What this task involves >>
Only lines that contain the word "class" are to be returned from the data below.

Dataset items
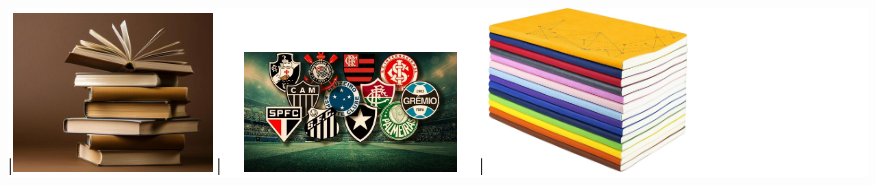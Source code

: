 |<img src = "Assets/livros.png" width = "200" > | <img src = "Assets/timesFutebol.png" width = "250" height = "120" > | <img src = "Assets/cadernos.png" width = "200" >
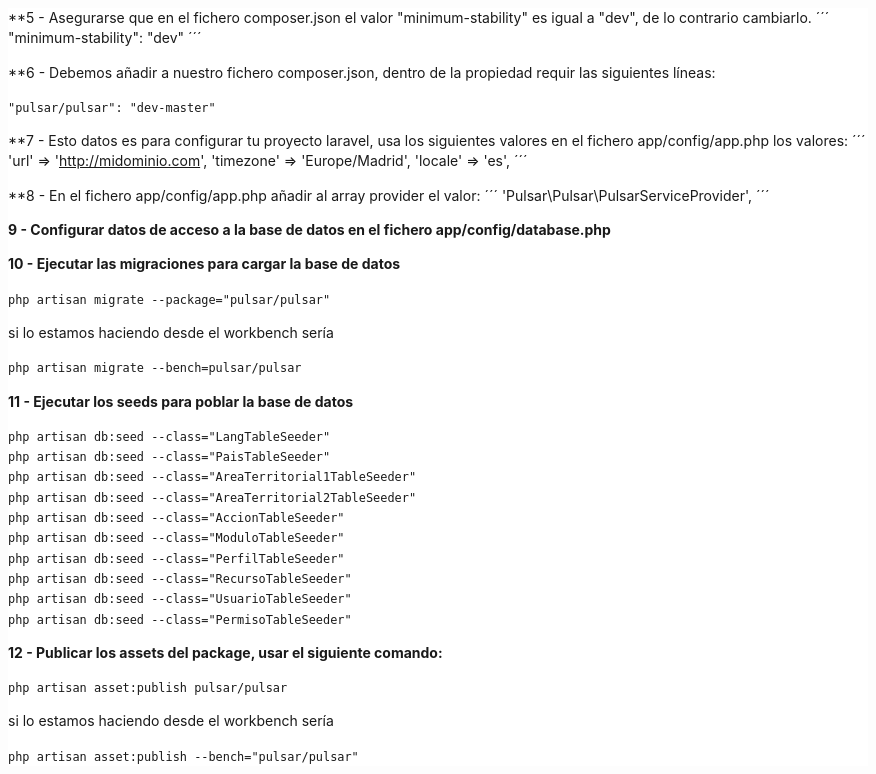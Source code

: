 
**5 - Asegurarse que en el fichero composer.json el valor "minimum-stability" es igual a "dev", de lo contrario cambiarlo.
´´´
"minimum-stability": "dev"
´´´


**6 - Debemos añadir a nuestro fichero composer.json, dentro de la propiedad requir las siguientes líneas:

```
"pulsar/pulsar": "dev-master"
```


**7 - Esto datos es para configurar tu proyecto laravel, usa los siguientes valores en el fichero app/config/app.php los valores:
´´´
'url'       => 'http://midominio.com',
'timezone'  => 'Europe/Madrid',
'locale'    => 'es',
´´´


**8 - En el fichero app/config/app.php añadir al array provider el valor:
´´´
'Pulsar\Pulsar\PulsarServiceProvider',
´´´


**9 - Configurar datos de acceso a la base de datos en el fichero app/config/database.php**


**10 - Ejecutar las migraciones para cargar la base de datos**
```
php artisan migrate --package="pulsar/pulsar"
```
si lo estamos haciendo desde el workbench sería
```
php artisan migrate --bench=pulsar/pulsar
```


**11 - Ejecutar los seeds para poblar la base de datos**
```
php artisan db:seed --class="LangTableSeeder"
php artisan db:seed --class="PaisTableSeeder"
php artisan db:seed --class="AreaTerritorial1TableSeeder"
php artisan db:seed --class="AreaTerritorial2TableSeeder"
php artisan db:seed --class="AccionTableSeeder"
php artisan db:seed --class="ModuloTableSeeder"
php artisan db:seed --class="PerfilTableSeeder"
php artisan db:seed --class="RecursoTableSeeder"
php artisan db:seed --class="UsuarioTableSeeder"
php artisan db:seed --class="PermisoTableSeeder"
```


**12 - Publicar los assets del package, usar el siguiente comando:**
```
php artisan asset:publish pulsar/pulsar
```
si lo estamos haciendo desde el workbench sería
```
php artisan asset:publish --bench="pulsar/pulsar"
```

...

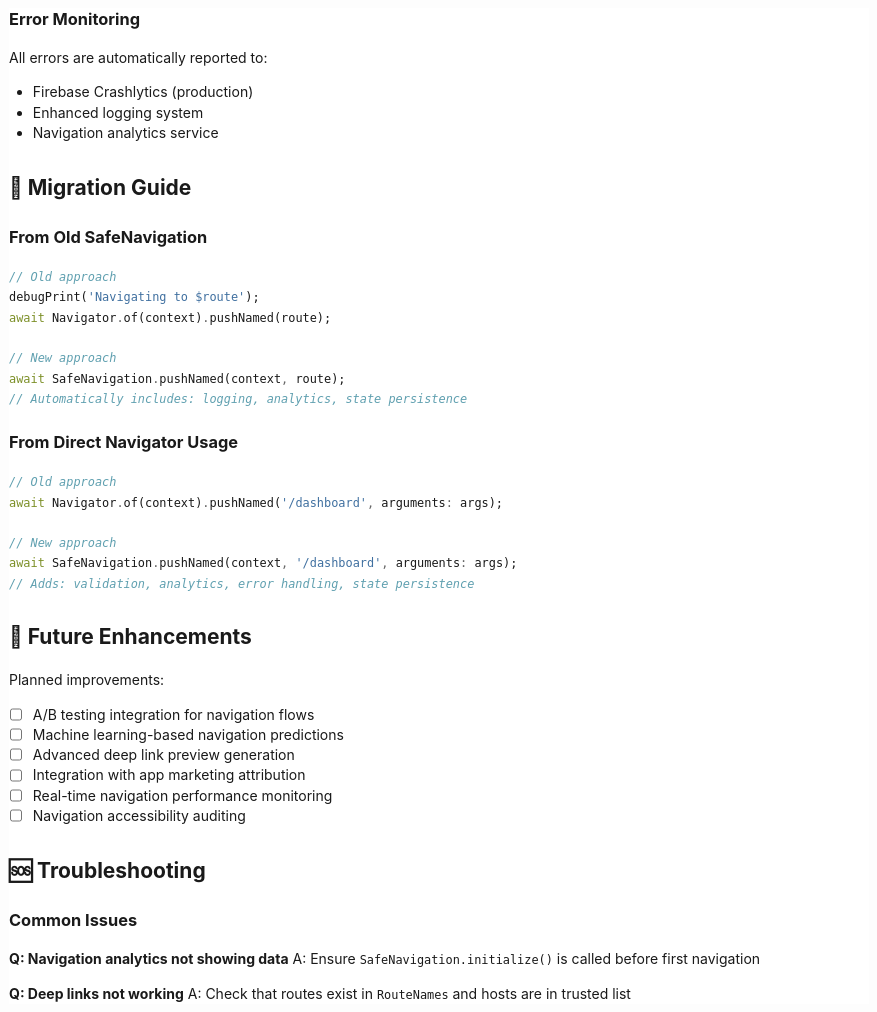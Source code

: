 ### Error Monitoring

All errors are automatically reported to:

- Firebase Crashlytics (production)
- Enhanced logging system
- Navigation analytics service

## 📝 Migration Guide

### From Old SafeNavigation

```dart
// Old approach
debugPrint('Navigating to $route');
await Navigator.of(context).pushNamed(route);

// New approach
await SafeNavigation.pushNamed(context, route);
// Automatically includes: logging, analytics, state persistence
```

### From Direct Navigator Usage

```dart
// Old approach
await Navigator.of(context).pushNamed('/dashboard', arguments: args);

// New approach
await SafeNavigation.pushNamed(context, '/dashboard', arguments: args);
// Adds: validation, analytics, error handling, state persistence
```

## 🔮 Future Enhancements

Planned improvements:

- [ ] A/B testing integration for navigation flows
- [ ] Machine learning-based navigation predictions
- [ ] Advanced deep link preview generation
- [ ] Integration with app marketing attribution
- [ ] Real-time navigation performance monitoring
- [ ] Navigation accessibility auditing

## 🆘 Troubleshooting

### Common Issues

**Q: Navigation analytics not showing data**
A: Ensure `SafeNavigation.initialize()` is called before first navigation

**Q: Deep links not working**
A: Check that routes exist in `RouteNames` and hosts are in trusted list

Task solution >>
php artisan db:seed --class="LangTableSeeder"
php artisan db:seed --class="PaisTableSeeder"
php artisan db:seed --class="AreaTerritorial1TableSeeder"
php artisan db:seed --class="AreaTerritorial2TableSeeder"
php artisan db:seed --class="AccionTableSeeder"
php artisan db:seed --class="ModuloTableSeeder"
php artisan db:seed --class="PerfilTableSeeder"
php artisan db:seed --class="RecursoTableSeeder"
php artisan db:seed --class="UsuarioTableSeeder"
php artisan db:seed --class="PermisoTableSeeder"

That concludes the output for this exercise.